Saved entries
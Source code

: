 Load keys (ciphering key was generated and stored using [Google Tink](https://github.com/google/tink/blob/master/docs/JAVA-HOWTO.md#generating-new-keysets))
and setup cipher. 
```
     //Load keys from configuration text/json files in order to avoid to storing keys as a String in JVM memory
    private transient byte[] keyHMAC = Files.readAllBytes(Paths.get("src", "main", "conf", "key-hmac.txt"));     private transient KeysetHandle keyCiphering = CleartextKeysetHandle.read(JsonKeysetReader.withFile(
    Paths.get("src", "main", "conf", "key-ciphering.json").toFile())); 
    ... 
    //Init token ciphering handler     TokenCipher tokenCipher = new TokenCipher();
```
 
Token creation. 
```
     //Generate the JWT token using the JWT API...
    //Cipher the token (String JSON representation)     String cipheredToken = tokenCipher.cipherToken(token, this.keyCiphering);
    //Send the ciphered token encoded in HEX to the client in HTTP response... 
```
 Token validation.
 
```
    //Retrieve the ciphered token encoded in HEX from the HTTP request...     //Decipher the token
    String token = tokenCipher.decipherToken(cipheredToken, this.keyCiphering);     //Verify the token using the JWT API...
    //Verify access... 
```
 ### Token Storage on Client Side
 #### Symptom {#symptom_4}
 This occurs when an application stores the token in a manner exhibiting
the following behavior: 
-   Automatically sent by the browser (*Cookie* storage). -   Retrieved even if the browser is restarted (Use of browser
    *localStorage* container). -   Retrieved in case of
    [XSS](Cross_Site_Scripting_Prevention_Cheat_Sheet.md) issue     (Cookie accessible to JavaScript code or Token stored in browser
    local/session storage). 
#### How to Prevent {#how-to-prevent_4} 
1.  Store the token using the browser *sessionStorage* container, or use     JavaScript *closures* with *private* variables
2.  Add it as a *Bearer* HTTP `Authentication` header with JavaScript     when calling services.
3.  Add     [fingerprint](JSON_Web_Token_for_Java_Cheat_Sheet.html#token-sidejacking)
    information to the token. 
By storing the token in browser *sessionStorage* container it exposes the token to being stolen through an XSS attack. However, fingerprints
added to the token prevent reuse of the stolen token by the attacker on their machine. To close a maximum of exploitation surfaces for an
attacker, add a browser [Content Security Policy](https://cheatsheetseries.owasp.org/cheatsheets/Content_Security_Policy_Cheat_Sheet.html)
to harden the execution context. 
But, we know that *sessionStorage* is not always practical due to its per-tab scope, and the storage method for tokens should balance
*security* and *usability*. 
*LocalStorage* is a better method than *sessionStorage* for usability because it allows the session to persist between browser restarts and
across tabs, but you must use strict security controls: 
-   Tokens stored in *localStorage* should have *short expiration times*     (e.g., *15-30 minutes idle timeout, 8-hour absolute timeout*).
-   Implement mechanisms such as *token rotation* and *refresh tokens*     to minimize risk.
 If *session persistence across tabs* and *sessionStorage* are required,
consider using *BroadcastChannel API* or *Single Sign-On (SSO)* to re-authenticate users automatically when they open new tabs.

** Exercise requirements **
Some lines above contain the word "usability". Copy each of them.

** The answer **
*security* and *usability*. 
*LocalStorage* is a better method than *sessionStorage* for usability because it allows the session to persist between browser restarts and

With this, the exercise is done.